Notably, during the training phase, DeepSeek used several hardware and algorithmic optimizations, including the FP8 mixed-precision training framework and the DualPipe algorithm for pipeline parallelism, to reduce process costs.
Overall, it claims to have completed the entire DeepSeek-V3 training in approximately 2,788,000 H800 GPU hours, or approximately $5.57 million, assuming a rental price of $2 per GPU hour. This is far less than the hundreds of millions of dollars typically spent on pre-training large language models.
Llama-3.1, for example, was reportedly trained with an investment of over $500 million.
The most powerful open source model currently available
Despite the economical formation, DeepSeek-V3 has become the most powerful open source model on the market.
The company ran several benchmark tests to compare the AI’s performance and noted that it convincingly outperformed leading open models, including Llama-3.1-405B and Qwen 2.5-72B. It even outperforms closed source code GPT-4o on most benchmarks, except for the English-focused SimpleQA and FRAMES, where the OpenAI model led with scores of 38.2 and 80.5 (compared to 24.9 and 73.3), respectively.
Notably, DeepSeek-V3’s performance particularly stood out on Chinese and math-centric benchmarks, achieving better results than all their counterparts. On the Math-500 test, he scored 90.2, with Qwen’s score of 80 being the second best.
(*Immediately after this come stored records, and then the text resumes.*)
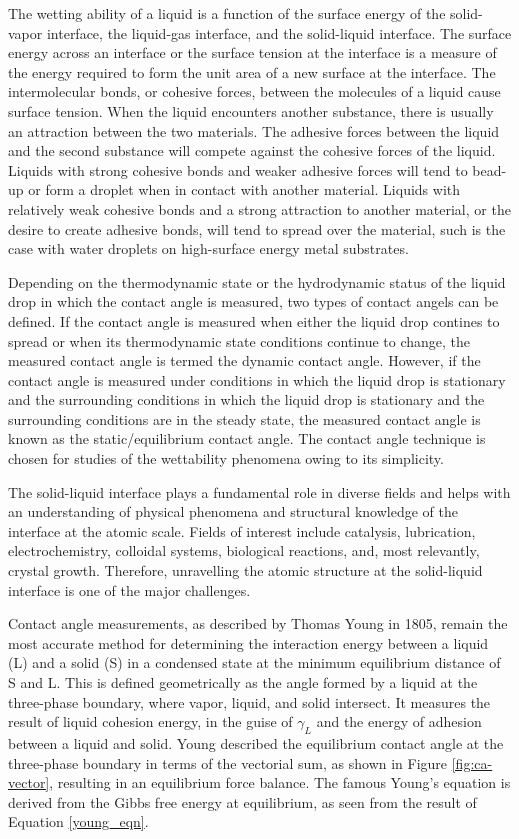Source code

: The wetting ability of a liquid is a function of the surface energy of the solid-vapor interface, the liquid-gas interface, and the solid-liquid interface. The surface energy across an interface or the surface tension at the interface is a measure of the energy required to form the unit area of a new surface at the interface. The intermolecular bonds, or cohesive forces, between the molecules of a liquid cause surface tension. When the liquid encounters another substance, there is usually an attraction between the two materials. The adhesive forces between the liquid and the second substance will compete against the cohesive forces of the liquid.  Liquids with strong cohesive bonds and weaker adhesive forces will tend to bead-up or form a droplet when in contact with another material. Liquids with relatively weak cohesive bonds and a strong attraction to another material, or the desire to create adhesive bonds, will tend to spread over the material, such is the case with water droplets on high-surface energy metal substrates.

Depending on the thermodynamic state or the hydrodynamic status of the liquid drop in which the contact angle is measured, two types of contact angels can be defined. If the contact angle is measured when either the liquid drop contines to spread or when its thermodynamic state conditions continue to change, the measured contact angle is termed the dynamic contact angle. However, if the contact angle is measured under conditions in which the liquid drop is stationary and the surrounding conditions in which the liquid drop is stationary and the surrounding conditions are in the steady state, the measured contact angle is known as the static/equilibrium contact angle. The contact angle technique is chosen for studies of the wettability phenomena owing to its simplicity. 

The solid-liquid interface plays a fundamental role in diverse fields and helps with an understanding of physical phenomena and structural knowledge of the interface at the atomic scale. Fields of interest include catalysis, lubrication, electrochemistry, colloidal systems, biological reactions, and, most relevantly, crystal growth. Therefore, unravelling the atomic structure at the solid-liquid interface is one of the major challenges. 

Contact angle measurements, as described by Thomas Young in 1805, remain the most accurate method for determining the interaction energy between a liquid (L) and a solid (S) in a condensed state at the minimum equilibrium distance of S and L. This is defined geometrically as the angle formed by a liquid at the three-phase boundary, where vapor, liquid, and solid intersect. It measures the result of liquid cohesion energy, in the guise of $\gamma_{L}$ and the energy of adhesion between a liquid and solid. Young described the equilibrium contact angle at the three-phase boundary in terms of the vectorial sum, as shown in Figure \ref{fig:ca-vector}, resulting in an equilibrium force balance. The famous Young's equation is derived from the Gibbs free energy at equilibrium, as seen from the result of Equation \ref{young_eqn}. 

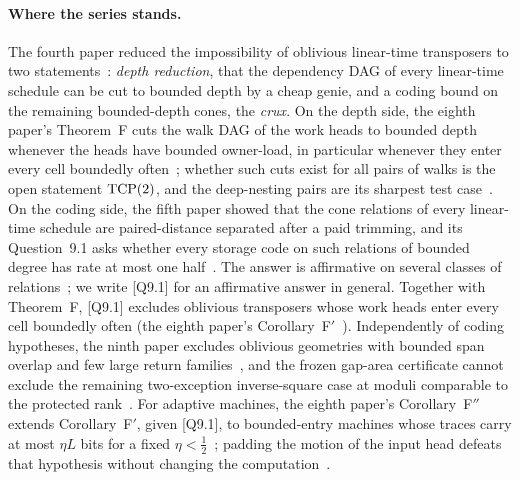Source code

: \paragraph{Where the series stands.} The fourth paper reduced the impossibility of oblivious linear-time transposers to
two statements~\cite{FourthPaper2026}: \emph{depth reduction}, that the dependency DAG of every linear-time schedule can
be cut to bounded depth by a cheap genie, and a coding bound on the remaining bounded-depth cones, the \emph{crux}. On the
depth side, the eighth paper's Theorem~F cuts the walk DAG of the work heads to bounded depth whenever the heads have
bounded owner-load, in particular whenever they enter every cell boundedly
often~\cite[Theorem~3.6 and Corollary~3.2]{BoundedNesting2026}; whether such cuts exist for all pairs of walks is the open statement
$\TCP(2)$, and the deep-nesting pairs are its sharpest test case~\cite{BoundedNesting2026,DirectedReciprocity2026}. On the
coding side, the fifth paper showed that the cone relations of every linear-time schedule are paired-distance separated
after a paid trimming, and its Question~9.1 asks whether every storage code on such relations of bounded degree has rate
at most one half~\cite{DirectedRecovery2026}. The answer is affirmative on several classes of
relations~\cite{DirectedRecovery2026,SeventhPaper2026,DirectedReciprocity2026}; we write [Q9.1] for an affirmative answer in
general. Together with Theorem~F, [Q9.1] excludes oblivious transposers whose work heads enter every cell boundedly often
(the eighth paper's Corollary~F$'$~\cite[Corollary~6.3]{BoundedNesting2026}). Independently of coding hypotheses, the
ninth paper excludes oblivious geometries with bounded span overlap and few large return families~\cite{SourceCovers2026},
and the frozen gap-area certificate cannot exclude the remaining two-exception inverse-square case at moduli comparable to
the protected rank~\cite{GapAreaMemo2026}. For adaptive machines, the eighth paper's Corollary~F$''$ extends Corollary~F$'$,
given [Q9.1], to bounded-entry machines whose traces carry at most $\eta L$ bits for a fixed
$\eta<\frac12$~\cite[Corollary~6.4]{BoundedNesting2026}; padding the motion of the input head defeats that
hypothesis without changing the computation~\cite[Section~6.2]{BoundedNesting2026}.

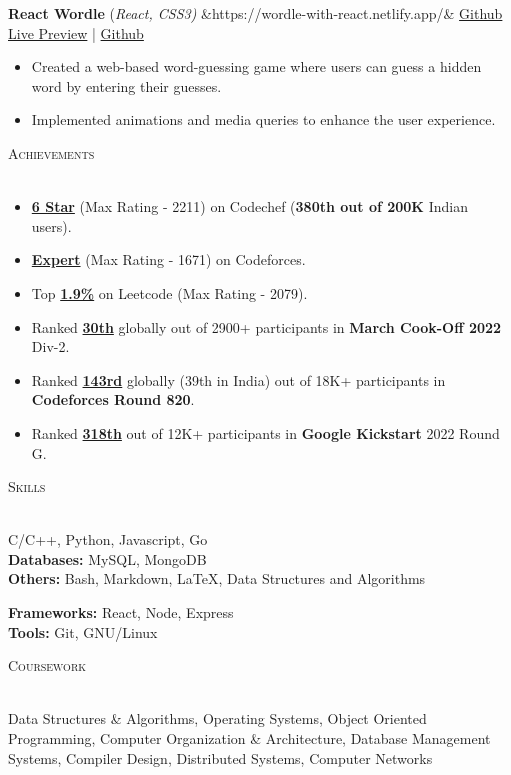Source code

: \documentclass[a4paper]{article}
\newcommand{\sectionSep} { \vspace{3mm} }
\newcommand{\lineunder} {
    \vspace*{-8pt} \\
    \hspace*{-15pt} \hrulefill \\
}
\newcommand{\header} [1] {
    {\hspace*{-18pt}\vspace*{6pt} {
        \fontfamily{qcs}\selectfont \large \scshape #1
    }}
    \vspace*{-6pt} \lineunder
    \vspace{0.5mm}
}
\newcommand{\projectItem}[5]{
    {\textbf{#1}} {(\sl #2)}\hfill
    \ifx&#3&%
    \href{#4}{Github}\\
    \else
    \href{#3}{Live Preview} | \href{#4}{Github}\\
    \fi
    \begin{itemize}
        #5
    \end{itemize}
}
\begin{document}
\projectItem{React Wordle}{React, CSS3}{https://wordle-with-react.netlify.app/}{https://github.com/AkshatAggarwal14/react-wordle}{
    \item Created a web-based word-guessing game where users can guess a hidden word by entering their guesses.
    \item Implemented animations and media queries to enhance the user experience.
}
\sectionSep


\header{Achievements}
\begin{itemize}
    \item \textbf{\href{https://www.codechef.com/users/master_mind14}{6 Star}} (Max Rating - 2211) on Codechef (\textbf{380th out of 200K} Indian users).
    \item \textbf{\href{https://codeforces.com/profile/master._.mind}{Expert}} (Max Rating - 1671) on Codeforces.
    \item Top \textbf{\href{https://leetcode.com/AkshatAggarwal14/}{1.9\%}} on Leetcode (Max Rating - 2079).
    \item Ranked \textbf{\href{https://www.codechef.com/rankings/COOK139B?itemsPerPage=100&order=asc&page=1&search=master_mind14&sortBy=rank}{30th}} globally out of 2900+ participants in \textbf{March Cook-Off 2022} Div-2.
    \item Ranked \textbf{\href{https://codeforces.com/contest/1729/standings/participant/140098304\#p140098304}{143rd}} globally (39th in India) out of 18K+ participants in \textbf{Codeforces Round 820}.
    \item Ranked \textbf{\href{https://clist.by/standings/kick-start-round-g-31261744/?find_me=45689030}{318th}} out of 12K+ participants in \textbf{Google Kickstart} 2022 Round G.
\end{itemize}
\sectionSep


\header{Skills}
\begin{minipage}[t]{0.6\textwidth}
    C/C++, Python, Javascript, Go\\
    \textbf{Databases:} MySQL, MongoDB\\
    \textbf{Others:} Bash, Markdown, \LaTeX, Data Structures and Algorithms
\end{minipage}
\hfill
\begin{minipage}[t]{0.33\textwidth}
    \textbf{Frameworks:} React, Node, Express\\
    \textbf{Tools:} Git, GNU/Linux
\end{minipage}
\sectionSep

\header{Coursework}
Data Structures \& Algorithms,
Operating Systems,
Object Oriented Programming,
Computer Organization \& Architecture,
Database Management Systems,
Compiler Design,
Distributed Systems,
Computer Networks
\end{document}
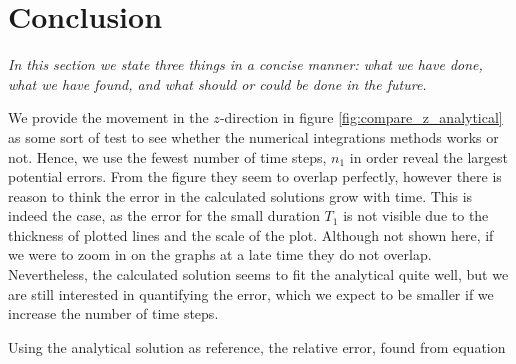 \section{Conclusion}\label{sec:conclusion}
\textit{In this section we state three things in a concise manner: what we have done, what we have found, and what should or could be done in the future.}

We provide the movement in the $z$-direction in figure \ref{fig:compare_z_analytical} as some sort of test to see whether the numerical integrations methods works or not. Hence, we use the fewest number of time steps, $n_1$ in order reveal the largest potential errors. From the figure they seem to overlap perfectly, however there is reason to think the error in the calculated solutions grow with time. This is indeed the case, as the error for the small duration $T_1$ is not visible due to the thickness of plotted lines and the scale of the plot. Although not shown here, if we were to zoom in on the graphs at a late time they do not overlap. Nevertheless, the calculated solution seems to fit the analytical quite well, but we are still interested in quantifying the error, which we expect to be smaller if we increase the number of time steps. 

Using the analytical solution as reference, the relative error, found from equation 


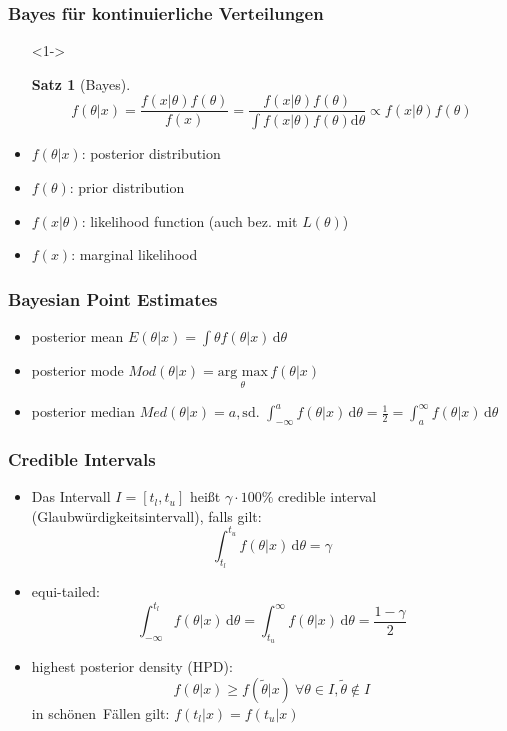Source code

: \documentclass[aspectratio=169,xcolor=dvipsnames]{beamer}
\newtheorem{satz}{Satz}
\begin{document}
\begin{frame}
\frametitle{Bayes für kontinuierliche Verteilungen}
\begin{itemize}
\item[]<1-> \begin{satz}[Bayes]
$$f(\theta|x)=\frac{f(x|\theta)f(\theta)}{f(x)}=\frac{f(x|\theta)f(\theta)}{\int f(x|\theta)f(\theta)\text{d}\theta}\propto f(x|\theta)f(\theta)$$
\end{satz}
\item<2-> $f(\theta|x)$: posterior distribution
\item<2-> $f(\theta)$: prior distribution
\item<2-> $f(x|\theta)$: likelihood function (auch bez. mit $L(\theta)$)
\item<2-> $f(x)$: marginal likelihood
\end{itemize}
\end{frame}

\begin{frame}
\frametitle{Bayesian Point Estimates}
\begin{itemize}
\item<1-> posterior mean $E(\theta|x)=\int \theta f(\theta|x)\,\text{d}\theta$
\item<2-> posterior mode $Mod(\theta|x) = \underset{\theta}{\text{arg max}}\,f(\theta|x)$
\item<3-> posterior median $Med(\theta|x) = a, \text{sd. } \int_{-\infty}^{a}f(\theta|x)\,\text{d}\theta = \frac{1}{2} = \int_{a}^{\infty}f(\theta|x)\,\text{d}\theta$
\end{itemize}
\end{frame}

\begin{frame}
\frametitle{Credible Intervals}
\begin{itemize}
\item<1-> Das Intervall $I=[t_l,t_u]$ heißt $\gamma\cdot 100\%$ credible interval (Glaubwürdigkeitsintervall), falls gilt: $$\int_{t_l}^{t_u}f(\theta|x)\,\text{d}\theta = \gamma$$
\item<2-> equi-tailed: $$\int_{-\infty}^{t_l}f(\theta|x)\,\text{d}\theta = \int_{t_u}^{\infty}f(\theta|x)\,\text{d}\theta = \frac{1-\gamma}{2}$$
\item<3-> highest posterior density (HPD): $$f(\theta|x)\geq f(\tilde{\theta}|x)~\forall\theta\in I, \tilde{\theta}\notin I$$
in \glqq schönen\grqq~Fällen gilt: $f(t_l|x)=f(t_u|x)$
\end{itemize}
\end{frame}
\end{document}
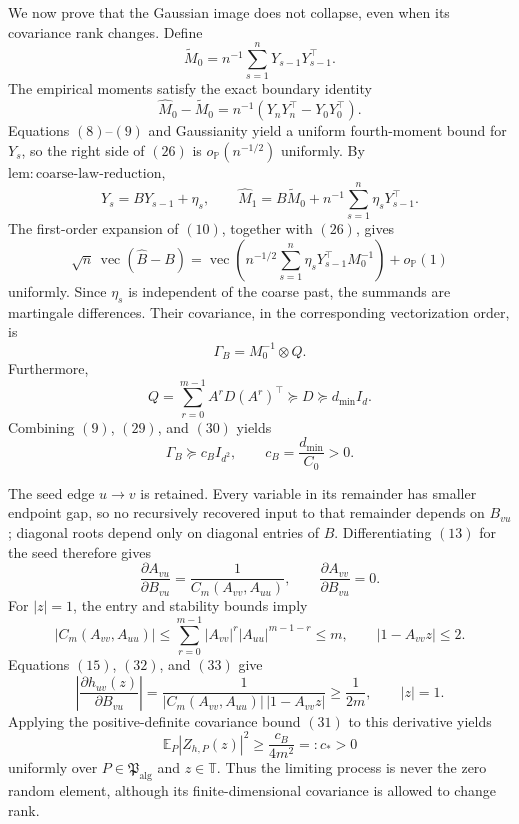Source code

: We now prove that the Gaussian image does not collapse, even when its covariance rank changes.  Define
\[
 \widetilde M_0=n^{-1}\sum_{s=1}^{n}Y_{s-1}Y_{s-1}^\top.
\]
The empirical moments satisfy the exact boundary identity
\[
 \widehat M_0-\widetilde M_0
 =n^{-1}(Y_nY_n^\top-Y_0Y_0^\top).
\tag{26}
\]
Equations \((8)\)--\((9)\) and Gaussianity yield a uniform fourth-moment bound for \(Y_s\), so the right side of \((26)\) is \(o_{\mathbb P}(n^{-1/2})\) uniformly.  By \(\mathrm{lem{:}coarse\mbox{-}law\mbox{-}reduction}\),
\[
 Y_s=BY_{s-1}+\eta_s,
 \qquad
 \widehat M_1
 =B\widetilde M_0+n^{-1}\sum_{s=1}^{n}\eta_sY_{s-1}^\top.
\tag{27}
\]
The first-order expansion of \((10)\), together with \((26)\), gives
\[
 \sqrt n\,\operatorname{vec}(\widehat B-B)
 =\operatorname{vec}\!\left(
 n^{-1/2}\sum_{s=1}^{n}\eta_sY_{s-1}^\top M_0^{-1}
 \right)+o_{\mathbb P}(1)
\tag{28}
\]
uniformly.  Since \(\eta_s\) is independent of the coarse past, the summands are martingale differences.  Their covariance, in the corresponding vectorization order, is
\[
 \Gamma_B=M_0^{-1}\otimes Q.
\tag{29}
\]
Furthermore,
\[
 Q=\sum_{r=0}^{m-1}A^rD(A^r)^\top\succeq D\succeq d_{\min}I_d.
\tag{30}
\]
Combining \((9)\), \((29)\), and \((30)\) yields
\[
 \Gamma_B\succeq c_BI_{d^2},
 \qquad c_B=\frac{d_{\min}}{C_0}>0.
\tag{31}
\]

The seed edge \(u\to v\) is retained.  Every variable in its remainder has smaller endpoint gap, so no recursively recovered input to that remainder depends on \(B_{vu}\); diagonal roots depend only on diagonal entries of \(B\).  Differentiating \((13)\) for the seed therefore gives
\[
 \frac{\partial A_{vu}}{\partial B_{vu}}
 =\frac{1}{C_m(A_{vv},A_{uu})},
 \qquad
 \frac{\partial A_{vv}}{\partial B_{vu}}=0.
\tag{32}
\]
For \(|z|=1\), the entry and stability bounds imply
\[
 |C_m(A_{vv},A_{uu})|
 \le\sum_{r=0}^{m-1}|A_{vv}|^r|A_{uu}|^{m-1-r}\le m,
 \qquad
 |1-A_{vv}z|\le2.
\tag{33}
\]
Equations \((15)\), \((32)\), and \((33)\) give
\[
 \left|\frac{\partial h_{uv}(z)}{\partial B_{vu}}\right|
 =\frac{1}{|C_m(A_{vv},A_{uu})|\,|1-A_{vv}z|}
 \ge\frac{1}{2m},
 \qquad |z|=1.
\tag{34}
\]
Applying the positive-definite covariance bound \((31)\) to this derivative yields
\[
 \mathbb E_P|Z_{h,P}(z)|^2
 \ge\frac{c_B}{4m^2}=:c_*>0
\tag{35}
\]
uniformly over \(P\in\mathfrak P_{\mathrm{alg}}\) and \(z\in\mathbb T\).  Thus the limiting process is never the zero random element, although its finite-dimensional covariance is allowed to change rank.

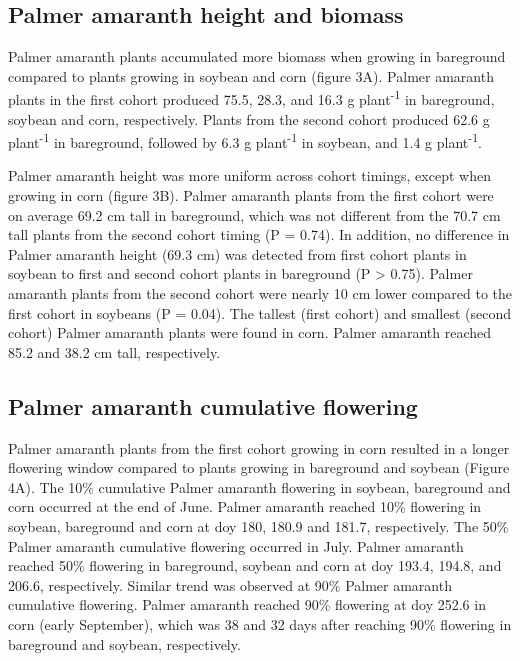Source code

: \documentclass[utf8]{frontiersSCNS}
\begin{document}
\hypertarget{palmer-amaranth-height-and-biomass}{%
\subsection*{Palmer amaranth height and
biomass}\label{palmer-amaranth-height-and-biomass}}

Palmer amaranth plants accumulated more biomass when growing in
bareground compared to plants growing in soybean and corn (figure 3A).
Palmer amaranth plants in the first cohort produced 75.5, 28.3, and 16.3
g plant\textsuperscript{-1} in bareground, soybean and corn,
respectively. Plants from the second cohort produced 62.6 g
plant\textsuperscript{-1} in bareground, followed by 6.3 g
plant\textsuperscript{-1} in soybean, and 1.4 g
plant\textsuperscript{-1}.

Palmer amaranth height was more uniform across cohort timings, except
when growing in corn (figure 3B). Palmer amaranth plants from the first
cohort were on average 69.2 cm tall in bareground, which was not
different from the 70.7 cm tall plants from the second cohort timing (P
= 0.74). In addition, no difference in Palmer amaranth height (69.3 cm)
was detected from first cohort plants in soybean to first and second
cohort plants in bareground (P \textgreater{} 0.75). Palmer amaranth
plants from the second cohort were nearly 10 cm lower compared to the
first cohort in soybeans (P = 0.04). The tallest (first cohort) and
smallest (second cohort) Palmer amaranth plants were found in corn.
Palmer amaranth reached 85.2 and 38.2 cm tall, respectively.

\hypertarget{palmer-amaranth-cumulative-flowering}{%
\subsection*{Palmer amaranth cumulative
flowering}\label{palmer-amaranth-cumulative-flowering}}

Palmer amaranth plants from the first cohort growing in corn resulted in
a longer flowering window compared to plants growing in bareground and
soybean (Figure 4A). The 10\% cumulative Palmer amaranth flowering in
soybean, bareground and corn occurred at the end of June. Palmer
amaranth reached 10\% flowering in soybean, bareground and corn at doy
180, 180.9 and 181.7, respectively. The 50\% Palmer amaranth cumulative
flowering occurred in July. Palmer amaranth reached 50\% flowering in
bareground, soybean and corn at doy 193.4, 194.8, and 206.6,
respectively. Similar trend was observed at 90\% Palmer amaranth
cumulative flowering. Palmer amaranth reached 90\% flowering at doy
252.6 in corn (early September), which was 38 and 32 days after reaching
90\% flowering in bareground and soybean, respectively.
\end{document}
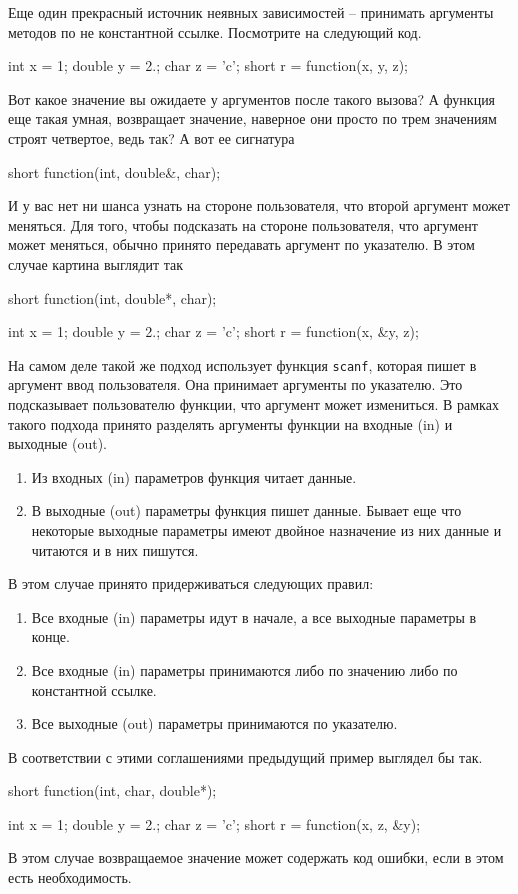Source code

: Еще один прекрасный источник неявных зависимостей -- принимать аргументы методов по не константной ссылке.
Посмотрите на следующий код.
\begin{cppcode}
int x = 1;
double y = 2.;
char z = 'c';
short r = function(x, y, z);
\end{cppcode}
Вот какое значение вы ожидаете у аргументов после такого вызова?
А функция еще такая умная, возвращает значение, наверное они просто по трем значениям строят четвертое, ведь так?
А вот ее сигнатура
\begin{cppcode}
short function(int, double&, char);
\end{cppcode}
И у вас нет ни шанса узнать на стороне пользователя, что второй аргумент может меняться.
Для того, чтобы подсказать на стороне пользователя, что аргумент может меняться, обычно принято передавать аргумент по указателю.
В этом случае картина выглядит так
\begin{cppcode}
short function(int, double*, char);

int x = 1;
double y = 2.;
char z = 'c';
short r = function(x, &y, z);
\end{cppcode}
На самом деле такой же подход использует функция \verb"scanf", которая пишет в аргумент ввод пользователя.
Она принимает аргументы по указателю.
Это подсказывает пользователю функции, что аргумент может измениться.
В рамках такого подхода принято разделять аргументы функции на входные (in) и выходные (out).
\begin{enumerate}
\item Из входных (in) параметров функция читает данные.

\item В выходные (out) параметры функция пишет данные.
Бывает еще что некоторые выходные параметры имеют двойное назначение из них данные и читаются и в них пишутся.
\end{enumerate}
В этом случае принято придерживаться следующих правил:
\begin{enumerate}
\item Все входные (in) параметры идут в начале, а все выходные параметры в конце.

\item Все входные (in) параметры принимаются либо по значению либо по константной ссылке.

\item Все выходные (out) параметры принимаются по указателю.
\end{enumerate}
В соответствии с этими соглашениями предыдущий пример выглядел бы так.
\begin{cppcode}
short function(int, char, double*);

int x = 1;
double y = 2.;
char z = 'c';
short r = function(x, z, &y);
\end{cppcode}
В этом случае возвращаемое значение может содержать код ошибки, если в этом есть необходимость.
The only model that managed to challenge DeepSeek-V3 was Claudius 3.5 Anthropic Sonnetsurpassing it with higher scores in MMLU-Pro, IF-Eval, GPQA-Diamond, SWE Verified and Aider-Edit.
The work shows that open source approaches closed models, promising almost equivalent performance in different tasks. Developing such systems is extremely beneficial to the industry as it potentially eliminates the chances of a big AI player running the game. It also gives businesses multiple options to choose from and use while orchestrating their stacks.
Currently, the code for DeepSeek-V3 is available via GitHub under the MIT license, while the model is provided under the company’s model license. Businesses can also test the new model via In-depth discussiona ChatGPT type platform, and access the API for commercial purposes. DeepSeek provides the API to same price as DeepSeek-V2 until February 8. After that, it will charge $0.27/million input tokens ($0.07/million tokens with cache access) and $1.10/million output tokens.